15 Aralık 2018 Cumartesi

İnsan yaşantısında hayati önemi olan dağlar



Birleşmiş Milletler Genel Kurulu 2002 yılında 'Uluslararası Dağ Günü' ilan ederek 2003 yılından beri her yıl 11 Aralıkta kutlanıyor.
Hedef sürdürülebilir dağlar oluşturmak.
Bu çerçevede yapılan açıklamada yaklaşık bir milyar insan dağlık alanlarda yaşıyor. İnsan toplulukularının yarısı su, gıda ve temiz enerji için dağlara bağımlı.
Ancak dağlar dağ toplumları ve dünyanın kalan kesimi için potansiyel olarak geniş kapsamlı ve yıkıcı sonuçlarıyla iklim değişimi, arazi kötüleşmesi, aşırı sömürülme ve tabii felaketlerden dolayı tehdit altında bulunuyor. 
Dağlar iklim değişikliğinin ilk belirtileri ve küresel olarak iklim ısınmaya devam ediyor.

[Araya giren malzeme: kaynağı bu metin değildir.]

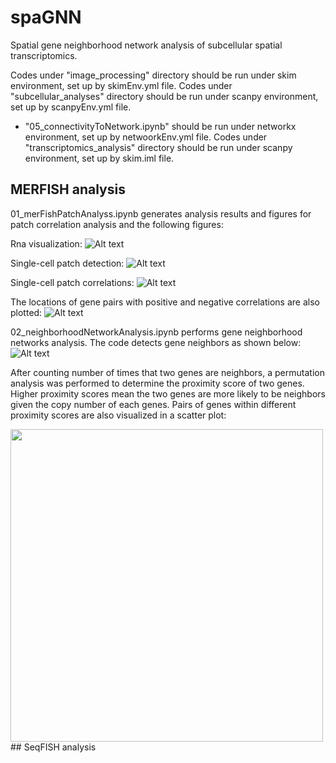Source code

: # spaGNN
Spatial gene neighborhood network analysis of subcellular spatial transcriptomics.

Codes under "image_processing"  directory should be run under skim environment, set up by skimEnv.yml file.
Codes under "subcellular_analyses"  directory should be run under scanpy environment, set up by scanpyEnv.yml file.
  - "05_connectivityToNetwork.ipynb" should be run under networkx environment, set up by netwoorkEnv.yml file.
Codes under "transcriptomics_analysis" directory should be run under scanpy environment, set up by skim.iml file.



## MERFISH analysis
01_merFishPatchAnalyss.ipynb generates analysis results and figures for patch correlation analysis and the following figures:

Rna visualization:
![Alt text](https://github.com/coskunlab/spaGNN/blob/main/MERFISH_analysis/code/figures/fibroblast%20shuffled%20merfish%20cell06%20scatter%20comp%20colors.png)

Single-cell patch detection:
![Alt text](https://github.com/coskunlab/spaGNN/blob/main/MERFISH_analysis/code/figures/show%20fibroblast%20patches.png)

Single-cell patch correlations:
![Alt text](https://github.com/coskunlab/spaGNN/blob/main/MERFISH_analysis/code/figures/fibroblast%20cell06%20patch%20correlation.png)

The locations of gene pairs with positive and negative correlations are also plotted:
![Alt text](https://github.com/coskunlab/spaGNN/blob/main/MERFISH_analysis/code/figures/cell06%20correlation%20scatter.png)

02_neighborhoodNetworkAnalysis.ipynb performs gene neighborhood networks analysis. The code detects gene neighbors as shown below:
![Alt text](https://github.com/coskunlab/spaGNN/blob/main/MERFISH_analysis/code/figures/merfish%20fibroblast%20patch3%20thbs1%20fbn2%20srrm2.png)

After counting number of times that two genes are neighbors, a permutation analysis was performed to determine the proximity score of two genes. Higher proximity scores mean the two genes are more likely to be neighbors given the copy number of each genes. Pairs of genes within different proximity scores are also visualized in a scatter plot:

<img src="https://github.com/coskunlab/spaGNN/blob/main/MERFISH_analysis/code/figures/cell06%20patch2%20scatter.png" width="500">
## SeqFISH analysis
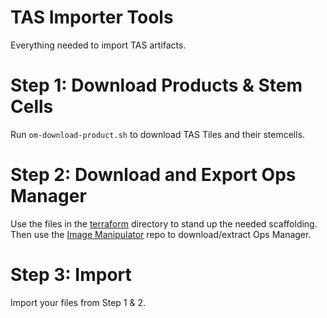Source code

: # TAS Importer Tools

Everything needed to import TAS artifacts.


# Step 1: Download Products & Stem Cells

Run `om-download-product.sh` to download TAS Tiles and their stemcells.

# Step 2: Download and Export Ops Manager

Use the files in the [terraform](/terraform) directory to stand up the needed scaffolding. Then use the [Image Manipulator](https://github.com/pivotal/aws-gov-image-manipulator) repo to download/extract Ops Manager.

# Step 3: Import
Import your files from Step 1 & 2.
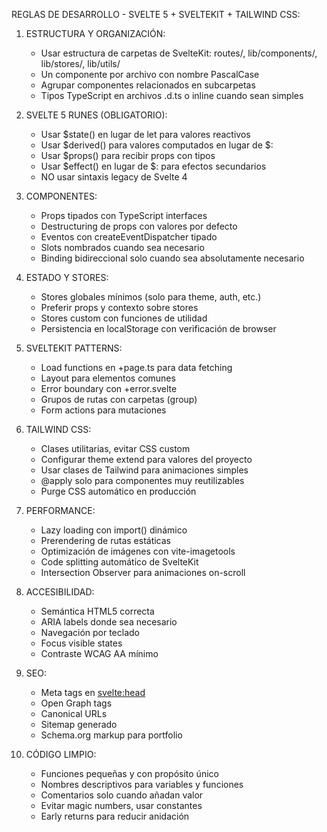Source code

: REGLAS DE DESARROLLO - SVELTE 5 + SVELTEKIT + TAILWIND CSS:

1. ESTRUCTURA Y ORGANIZACIÓN:
   - Usar estructura de carpetas de SvelteKit: routes/, lib/components/, lib/stores/, lib/utils/
   - Un componente por archivo con nombre PascalCase
   - Agrupar componentes relacionados en subcarpetas
   - Tipos TypeScript en archivos .d.ts o inline cuando sean simples

2. SVELTE 5 RUNES (OBLIGATORIO):
   - Usar $state() en lugar de let para valores reactivos
   - Usar $derived() para valores computados en lugar de $:
   - Usar $props() para recibir props con tipos
   - Usar $effect() en lugar de $: para efectos secundarios
   - NO usar sintaxis legacy de Svelte 4

3. COMPONENTES:
   - Props tipados con TypeScript interfaces
   - Destructuring de props con valores por defecto
   - Eventos con createEventDispatcher tipado
   - Slots nombrados cuando sea necesario
   - Binding bidireccional solo cuando sea absolutamente necesario

4. ESTADO Y STORES:
   - Stores globales mínimos (solo para theme, auth, etc.)
   - Preferir props y contexto sobre stores
   - Stores custom con funciones de utilidad
   - Persistencia en localStorage con verificación de browser

5. SVELTEKIT PATTERNS:
   - Load functions en +page.ts para data fetching
   - Layout para elementos comunes
   - Error boundary con +error.svelte
   - Grupos de rutas con carpetas (group)
   - Form actions para mutaciones

6. TAILWIND CSS:
   - Clases utilitarias, evitar CSS custom
   - Configurar theme extend para valores del proyecto
   - Usar clases de Tailwind para animaciones simples
   - @apply solo para componentes muy reutilizables
   - Purge CSS automático en producción

7. PERFORMANCE:
   - Lazy loading con import() dinámico
   - Prerendering de rutas estáticas
   - Optimización de imágenes con vite-imagetools
   - Code splitting automático de SvelteKit
   - Intersection Observer para animaciones on-scroll

8. ACCESIBILIDAD:
   - Semántica HTML5 correcta
   - ARIA labels donde sea necesario
   - Navegación por teclado
   - Focus visible states
   - Contraste WCAG AA mínimo

9. SEO:
   - Meta tags en <svelte:head>
   - Open Graph tags
   - Canonical URLs
   - Sitemap generado
   - Schema.org markup para portfolio

10. CÓDIGO LIMPIO:
    - Funciones pequeñas y con propósito único
    - Nombres descriptivos para variables y funciones
    - Comentarios solo cuando añadan valor
    - Evitar magic numbers, usar constantes
    - Early returns para reducir anidación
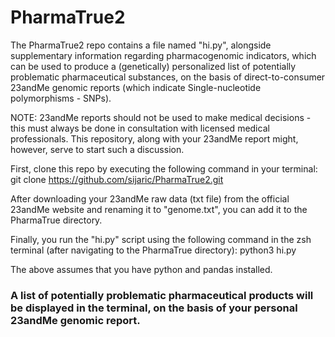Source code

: # PharmaTrue2

The PharmaTrue2 repo contains a file named "hi.py", alongside supplementary information regarding pharmacogenomic indicators, which can be used to produce a (genetically) personalized list of potentially problematic pharmaceutical substances, on the basis of direct-to-consumer 23andMe genomic reports (which indicate Single-nucleotide polymorphisms - SNPs).

NOTE: 23andMe reports should not be used to make medical decisions - this must always be done in consultation with licensed medical professionals. This repository, along with your 23andMe report might, however, serve to start such a discussion. 

First, clone this repo by executing the following command in your terminal:
git clone https://github.com/sijaric/PharmaTrue2.git

After downloading your 23andMe raw data (txt file) from the official 23andMe website and renaming it to "genome.txt", you can add it to the PharmaTrue directory.

Finally, you run the "hi.py" script using the following command in the zsh terminal (after navigating to the PharmaTrue directory):
python3 hi.py

The above assumes that you have python and pandas installed. 

### A list of potentially problematic pharmaceutical products will be displayed in the terminal, on the basis of your personal 23andMe genomic report.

Dağlık alanlardaki insanlar dünyanın en aç ve fakir olanları olarak hayatta kalma mücadelesi veriyor, açıklamaya göre.
Sıcaklık yükselmesi benzeri görülmemiş bir şekilde dağ buzullarının erimesine yol açıyor, insanların milyonlarcası için tatlı su arzlarını etkiliyor.
Dağ toplulukları iklim değişkenliğine nasıl adapte olacakları konusunda nesiller boyu bilgi birikimi ve stratejilerine sahipler.

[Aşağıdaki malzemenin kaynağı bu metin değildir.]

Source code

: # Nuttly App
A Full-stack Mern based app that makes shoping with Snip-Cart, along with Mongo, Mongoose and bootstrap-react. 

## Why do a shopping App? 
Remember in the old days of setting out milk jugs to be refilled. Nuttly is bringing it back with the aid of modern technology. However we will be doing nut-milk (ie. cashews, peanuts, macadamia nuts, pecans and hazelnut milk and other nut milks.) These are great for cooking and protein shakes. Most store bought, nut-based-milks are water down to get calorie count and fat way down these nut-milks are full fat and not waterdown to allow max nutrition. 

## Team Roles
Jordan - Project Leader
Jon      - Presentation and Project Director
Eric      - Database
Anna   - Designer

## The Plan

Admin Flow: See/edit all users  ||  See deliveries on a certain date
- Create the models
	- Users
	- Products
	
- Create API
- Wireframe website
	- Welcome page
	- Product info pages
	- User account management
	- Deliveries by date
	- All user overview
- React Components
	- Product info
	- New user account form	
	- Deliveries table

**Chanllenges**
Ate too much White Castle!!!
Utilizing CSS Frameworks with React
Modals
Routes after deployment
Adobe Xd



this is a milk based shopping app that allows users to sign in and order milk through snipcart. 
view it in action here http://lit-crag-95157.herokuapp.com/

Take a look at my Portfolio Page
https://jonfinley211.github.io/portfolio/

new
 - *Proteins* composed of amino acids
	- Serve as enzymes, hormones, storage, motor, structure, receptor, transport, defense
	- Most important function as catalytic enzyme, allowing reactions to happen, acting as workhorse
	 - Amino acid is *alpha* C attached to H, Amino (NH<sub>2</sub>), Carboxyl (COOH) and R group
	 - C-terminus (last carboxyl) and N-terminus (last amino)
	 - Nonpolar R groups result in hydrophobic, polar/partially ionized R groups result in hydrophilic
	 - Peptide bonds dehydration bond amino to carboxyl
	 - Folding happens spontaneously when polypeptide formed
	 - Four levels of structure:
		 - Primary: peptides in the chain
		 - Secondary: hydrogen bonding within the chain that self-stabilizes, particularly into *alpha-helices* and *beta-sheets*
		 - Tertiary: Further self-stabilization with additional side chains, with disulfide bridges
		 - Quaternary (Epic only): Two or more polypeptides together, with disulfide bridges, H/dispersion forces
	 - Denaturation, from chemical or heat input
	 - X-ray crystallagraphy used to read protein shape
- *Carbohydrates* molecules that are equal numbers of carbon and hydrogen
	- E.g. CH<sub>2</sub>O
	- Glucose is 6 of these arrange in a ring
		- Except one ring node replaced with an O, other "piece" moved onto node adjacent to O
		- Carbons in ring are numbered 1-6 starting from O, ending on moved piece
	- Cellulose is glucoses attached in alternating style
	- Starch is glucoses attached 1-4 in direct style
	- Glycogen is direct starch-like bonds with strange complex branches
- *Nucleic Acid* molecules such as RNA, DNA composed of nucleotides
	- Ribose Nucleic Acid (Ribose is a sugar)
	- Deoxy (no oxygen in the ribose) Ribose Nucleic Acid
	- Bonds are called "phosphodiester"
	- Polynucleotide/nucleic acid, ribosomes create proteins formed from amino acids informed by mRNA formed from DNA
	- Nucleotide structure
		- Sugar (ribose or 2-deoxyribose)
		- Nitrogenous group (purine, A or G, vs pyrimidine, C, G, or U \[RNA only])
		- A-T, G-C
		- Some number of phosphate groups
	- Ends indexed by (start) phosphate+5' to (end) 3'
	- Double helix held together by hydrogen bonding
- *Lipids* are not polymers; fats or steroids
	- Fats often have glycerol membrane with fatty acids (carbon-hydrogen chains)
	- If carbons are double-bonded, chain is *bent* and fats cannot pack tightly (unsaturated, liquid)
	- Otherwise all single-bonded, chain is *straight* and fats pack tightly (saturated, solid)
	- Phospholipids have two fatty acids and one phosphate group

Politik, ekonomik ve sosyal marjinaleşmeyle kombine olmuş iklim değişikliği, iklim değişkenliği ve iklim kaynaklı felaketler dağ insanlarının gıda yetersizliğini ve aşırı yoksulluğunu artırıyor.
Mevcut durumda gelişmekte olan ülkelerde 3 kişiden biri gıda güvensizliğine karşı zayıf bulunuyor.
Dağlık toplulukların kırılganlığı büyüdükçe gerek yurt dışı ve gerekse kent merkezlerine göçler artıyor.
Dağlar dünyanın su kuleleri vazifesini yapıyor ve gezegenimizin tatlı su kaynaklarının yüzde 60 ve 80 arasında bir kısmını sağlıyor.
Dağlar aynı zamanda felaket risklerini azaltma özelliğine sahip.
Turizm açısından, dağlık destinasyonlar küresel turizmin yüzde 15 – 20’sini çekiyor, ayrıca önemli kültürel çeşitlilik, bilgi ve miras alanları özelliğine sahip.
Dağlık alanlar dünya arazi yüzeyinin yüzde 22’sini kaplıyor.
Dünya ormanlarının yüzde 28’i dağlık alanlarda bulunuyor.
Patates, mısır, arpa, darı, elma, domates gibi 20 önemli gıda bitkilerinin 6’sı dağ kaynaklı.
Bu nedenle, küresel zorluklar ve tehditlere cevap vermek için sürdürülebilirliği bütün yönleriyle ele alacak katılımcı ve entegre yaklaşımları gerektiriyor.
Bunun için dağ bölgelerini etkilyecek değişimin sürücüleri anlayışını geliştirecek araştırmaları desteklemek esas kabul ediliyor.

İklim değişimi bağlamında, gelecekteki su varlığını değerlendirmek için dağlık alanlardaki buzulları ve akış desenlerini izleyecek çabaları artırmak önemli bir ihtiyaç görülüyor.